Staff have taken strides in more recent times to market the facility, and numerous events such as ladies swims and senior swims were held there until 2020. “We were at the point we were certainly seeing the numbers grow,” she said.

Harper said that hopefully by midsummer or the fall of 2021 some of the programming ideas suggested in the survey can be implemented.

Finances in recent years have been an issue, she admits. “For the last few years, county revenue has been down by the way of the coal severance and all that, so yeah, that does ultimately affect the park and the memorial building. The funding’s not there like it was in 2015, 2012 when times were a little better.

“The county’s always pursuing grants. Yes, funding’s an issue. When there are funding cuts, other things take priority over recreation. I don’t want to indicate that things are critical, but the current funding situation in the county doesn’t allow for a lot of capital improvements and that sort of thing.
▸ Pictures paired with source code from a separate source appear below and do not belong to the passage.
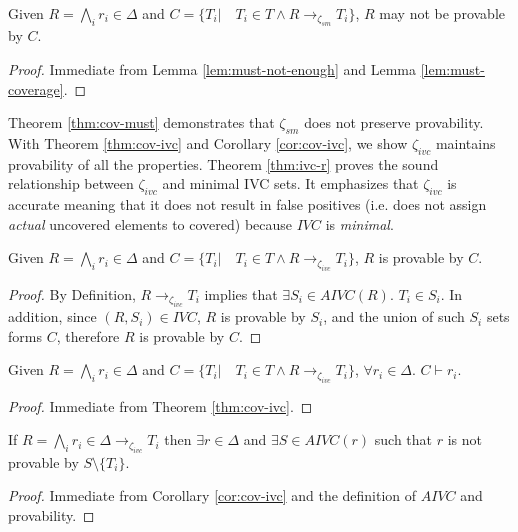 \begin{theorem}
\label{thm:cov-must}
Given $R = \bigwedge_{i} {r_i \in \Delta}$ and 
$C = \{T_i |\quad T_i \in T \wedge R \rightarrow_{\zeta_{sm}}T_i \}$, 
$R$ may not be provable by $C$.
\end{theorem}
\begin{proof}
Immediate from Lemma \ref{lem:must-not-enough} and Lemma \ref{lem:must-coverage}.
\end{proof}
\vspace{2mm}
Theorem \ref{thm:cov-must} demonstrates that $\zeta_{sm}$ does not preserve provability.
With Theorem \ref{thm:cov-ivc} and Corollary \ref{cor:cov-ivc},
we show $\zeta_{ivc}$ maintains provability of all the properties.
Theorem \ref{thm:ivc-r} proves the sound relationship
between $\zeta_{ivc}$ and minimal IVC sets.
It emphasizes that $\zeta_{ivc}$ is accurate meaning that it does not result in false positives
(i.e. does not assign \emph{actual} uncovered elements to covered) because $IVC$ is \emph{minimal}.

\begin{theorem}
\label{thm:cov-ivc}
Given $R = \bigwedge_{i} {r_i \in \Delta}$ and
$C = \{T_i |\quad T_i \in T \wedge R \rightarrow_{\zeta_{ivc}} T_i \}$,
$R$ is provable by $C$.
\end{theorem}
\begin{proof}
By Definition, $R \rightarrow_{\zeta_{ivc}} T_i$ implies that $\exists S_i \in AIVC(R)$. $T_i \in S_i$.
In addition, since $(R, S_i) \in IVC$, $R$ is provable by $S_i$, and the union of such $S_i$ sets
forms $C$,
therefore $R$ is provable by $C$.
\end{proof}
\vspace{2mm}

\begin{coroll}
\label{cor:cov-ivc}
Given $R = \bigwedge_{i} {r_i \in \Delta}$ and 
$C = \{T_i |\quad T_i \in T \wedge  R  \rightarrow_{\zeta_{ivc}} T_i \}$,
$\forall r_i \in \Delta$. $C \vdash r_i$.
\end{coroll}
\begin{proof}
Immediate from Theorem \ref{thm:cov-ivc}.
\end{proof}
\vspace{2mm}

\begin{theorem}
\label{thm:ivc-r}
If $R = \bigwedge_{i} {r_i \in \Delta}  \rightarrow_{\zeta_{ivc}} T_i$ then $\exists r \in \Delta$ and $\exists S \in AIVC(r)$ such that $r$ is not provable by $S \setminus \{T_i \}$.
\end{theorem}
\begin{proof}
Immediate from Corollary \ref{cor:cov-ivc} and the definition of $AIVC$ and provability.
\end{proof}
\vspace{2mm}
“I don’t foresee the park increasing fees at this point because we did a couple years ago,” Harper said.

However, groups such as little league and AAU basketball which have used the FCSSMB for free in the past are facing having to pay a fee in the future, she noted. “We have examined a usage fee for groups, something that is very reasonable.”

The county commission has approved a $50 per hour fee for general public use of the FCSSMB, $2,000 per season for AAU (starting in 2022) and $1,000 per season for Fayetteville Youth Basketball starting in 2022, Harper said. “We continue to work toward a fee schedule for nonprofits/civic groups, etc.”